Именно брак его сестры княжны Одоевской со Старицким ввел князя в круг ближней царской родни и позволил достичь высокого положения при дворе.
В ближайшие месяцы после суда над Старицкими обстановка в Москве еще более осложнилась. Умер престарелый митрополит Макарий, пользовавшийся авторитетом как у взбалмошного молодого царя, так и у вождей боярской оппозиции. Преемникам Макария стал бывший духовник царя Афанасий. Ему предоставлены были особые почести и привилегии. Царские милости упрочили согласие между монархом и церковью, что вызвало решительное осуждение со стороны вождей боярства.
Получив известия о происшедших в Москве переменах, юрьевский наместник Курбский написал второе послание своим единомышленникам в Печерский монастырь, которое, однако, не осмелился отослать и хранил в своем тайнике на воеводском дворе. Послание рельефно выразило настроения полуопального боярина.
Прежде всего Курбский обвинил церковных руководителей «осифлян»
(последователей Иосифа Волоцкого, сторонника богатой и сильной церкви) в том, что они прдкуплены царем и богатства ради угодничают перед властями.
Нет больше в России, писал он, святителей, которые бы спасли гонимую братию и обличили бы царя в его «законопреступных» делах. Слава Курбского свидетельствовали о том, что распри между царем и знатью привели к ожесточенной вражде. Могущественные вассалы не желали мириться с покушениями монарха на их власть и имущество. Курбский дерзко обвинял «державного» правителя в кровожадности, в том, что своей свирепостью он превзошел «зверей кровоядцев». Из–за нестерпимых мук, продолжал боярин, некоторым придется «без вести бегуном ото отечества быть».». Этот намек вполне объясняет, почему Курбский осмелился изложить на бумаге свои самые затаенные мысли.
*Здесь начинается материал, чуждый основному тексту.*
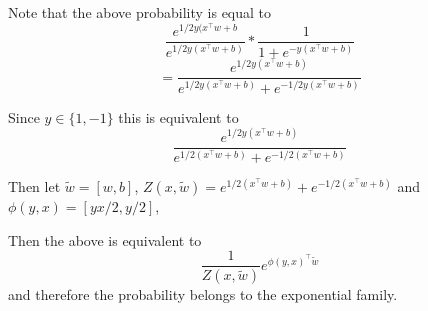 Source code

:\documentclass{article}
\begin{document}
\begin{enumerate}
\color{blue}
Note that the above probability is equal to 
$$
\frac{e^{1/2 y(x^\top w + b}}{e^{1/2 y(x^\top w + b)}} * \frac{1}{1+e^{-y (x^\top w + b)}}
$$
$$
= \frac{e^{1/2 y(x^\top w + b)}}{e^{1/2 y(x^\top w + b)} +e^{-1/2 y(x^\top w + b)} }
$$

Since $y \in \{1, -1\}$ this is equivalent to 
$$
\frac{e^{1/2 y(x^\top w + b)}}{e^{1/2(x^\top w + b)} +e^{-1/2(x^\top w + b)} }
$$

Then let $\tilde w = [w,b]$, $Z(x,\tilde w) = e^{1/2(x^\top w + b)} +e^{-1/2(x^\top w + b)}$ and $\phi(y,x) = [yx/2, y/2]$,

Then the above is equivalent to 
$$
\frac{1}{Z(x,\tilde w)} e^{\phi(y,x)^\top \tilde w}
$$
and therefore the probability belongs to the exponential family.

\color{black}

\end{enumerate}
\end{document}
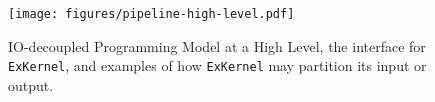 \begin{comment}
With the assumption that the bandwidth between CPU and GPU is the most significant bottleneck, many of the prior GPU data processing research that target datasets beyond GPU capacity co-design the CPU-GPU IO patterns and on-GPU compute kernels~\cite{triton-join, pump-up-volume, gowan-ipdpsw-2018, sioulas-icde-2019, rui-vldb2020}. 
While achieving encouraging results, such a strategy couples the already complicated design space of IO management and GPU kernel design, further intricating the reasoning process and introducing ad-hoc GPU optimization techniques.
Besides, it prevents the proposed solution from reusing many optimized and verified GPU kernels maintained by GPU vendors like NVidia and AMD, as they are not designed for out-of-core processing.

We argue that because \texttt{Exchange} greatly relieves the IO bottleneck, we can adopt a decoupled programming model that considers IO activities and on-GPU kernels separately, instead of together.
Such a programming model enforces the separation of concern and encourages code reuse, while still achieving satisfactory performance.
The on-GPU code does not require special designs to process data on the CPU.
Thus, the programmers can write GPU kernels with a classic single-GPU model in mind, and reuse the code originally designed only to process data fit in GPU memory.
On the other hand, as long as programmers specify how the data should be partitioned to fit inside GPU memory, the framework under the programming models takes care of all the IO orchestration. 

The right-hand side of Figure~\ref{fig:pipeline-high-level} overviews the proposed programming model.
The programmers extend their on-GPU kernels to \texttt{ExKernel}s, an abbreviation for \texttt{\textbf{Ex}}tended \texttt{\textbf{Kernel}}. 
\texttt{ExKernel}s process large input data only fit in the DRAM and save the result back to the DRAM.
\texttt{ExKernel}s are executed by a \texttt{Pipelined Executor}, which uses \texttt{Exchange} to perform off-GPU IO.
Implementing an \texttt{ExKernel} for an on-GPU kernel enables it to process out-of-core data, and naturally maximizes the utilization of all PCIe bandwidth.
\end{comment}

\begin{figure}[t]
    \centering
    \texttt{[image: figures/pipeline-high-level.pdf]}
    \caption{IO-decoupled Programming Model at a High Level, the interface for \texttt{ExKernel}, and examples of how \texttt{ExKernel} may partition its input or output. }
    \label{fig:pipeline-high-level}
\end{figure}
Он закончил тайное послание в Печоры перед самым побегом в Литву. Озабоченный тем, чтобы оправдать задуманную измену, Курбский встал в позу защитника всех обиженных и угнетенных на Руси, позу критика и обличителя общественных пороков. С желчью писал он о «нерадении державы» и «кривине суда» в стране, печалился о бедственном положении дворян, не имеющих не только «коней, ко бранем уготовленных», но и «дневныя пищи», с удивительным сочувствием отзывался о безмерных страданиях торговцев и крестьян, задавленных податями. «Земледелец все днесь узрим, — писал боярин, — како стражут, безмерными данми продаваеми… и без милосердия биеми».». В устах Курбского слова сочувствия крестьянам звучали необычно.
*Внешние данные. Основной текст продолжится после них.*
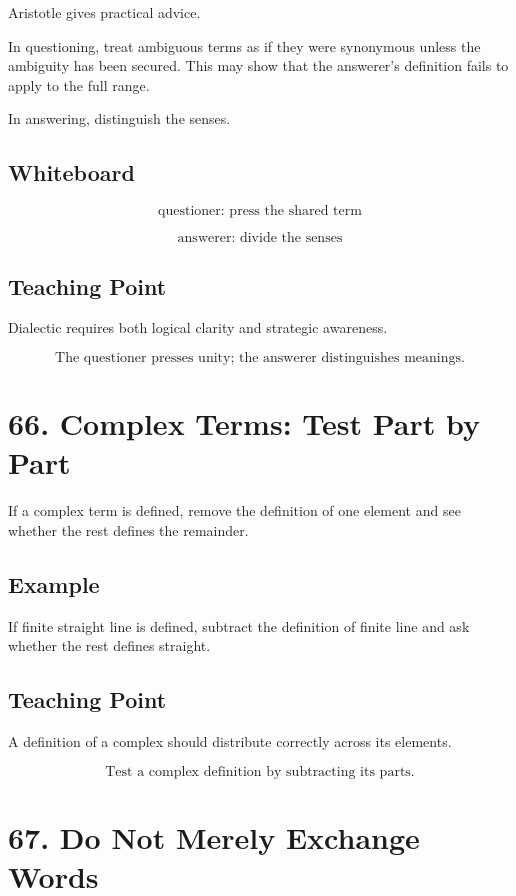 \documentclass[12pt]{article}
\begin{document}
Aristotle gives practical advice.

In questioning, treat ambiguous terms as if they were synonymous unless the
ambiguity has been secured. This may show that the answerer's definition fails
to apply to the full range.

In answering, distinguish the senses.

\subsection*{Whiteboard}

\[
\text{questioner: press the shared term}
\]

\[
\text{answerer: divide the senses}
\]

\subsection*{Teaching Point}

Dialectic requires both logical clarity and strategic awareness.

\[
\boxed{
\text{The questioner presses unity; the answerer distinguishes meanings.}
}
\]

\section*{66. Complex Terms: Test Part by Part}

If a complex term is defined, remove the definition of one element and see
whether the rest defines the remainder.

\subsection*{Example}

If finite straight line is defined, subtract the definition of finite line and
ask whether the rest defines straight.

\subsection*{Teaching Point}

A definition of a complex should distribute correctly across its elements.

\[
\boxed{
\text{Test a complex definition by subtracting its parts.}
}
\]

\section*{67. Do Not Merely Exchange Words}
\end{document}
Ни в одном из своих многочисленных произведений он больше ни единым словом не вспомнил о землепашцах. Из многочисленных судных дел литовского периода известно, как Курбский обращался со своими подданными и соседями. Соседей по имению он нередко бил и грабил, а «купецкий чин» сажал в водяные ямы, кишевшие пиявками, и вымогал у них деньги».
Пробыв год на воеводстве в Юрьеве, Курбский 30 апреля 1564 года бежал в литовские владения. Под покровом ночи он спустился по веревке с высокой крепостной стены и с несколькими верными слугами ускакал в ближайший неприятельский замок — Вольмар. По словам американского историка Э.
Кинана, русский наместник Ливонии мог бы захватить семью, поскольку он бежал, по крайней мере, на трех лошадях и успел взять двенадцать сумок, набитых добром. В самом ли деле Курбский был столь черствым человеком, с легким сердцем покинувшим жену? В этом можно усомниться. Побег из тщательно охранявшейся крепости был делом исключительно трудным, и Курбский утверждал, что его самого верные слуги вынесли «от гонения на своей вые» (шее). Жену же свою беглец попросту не мог взять с собой.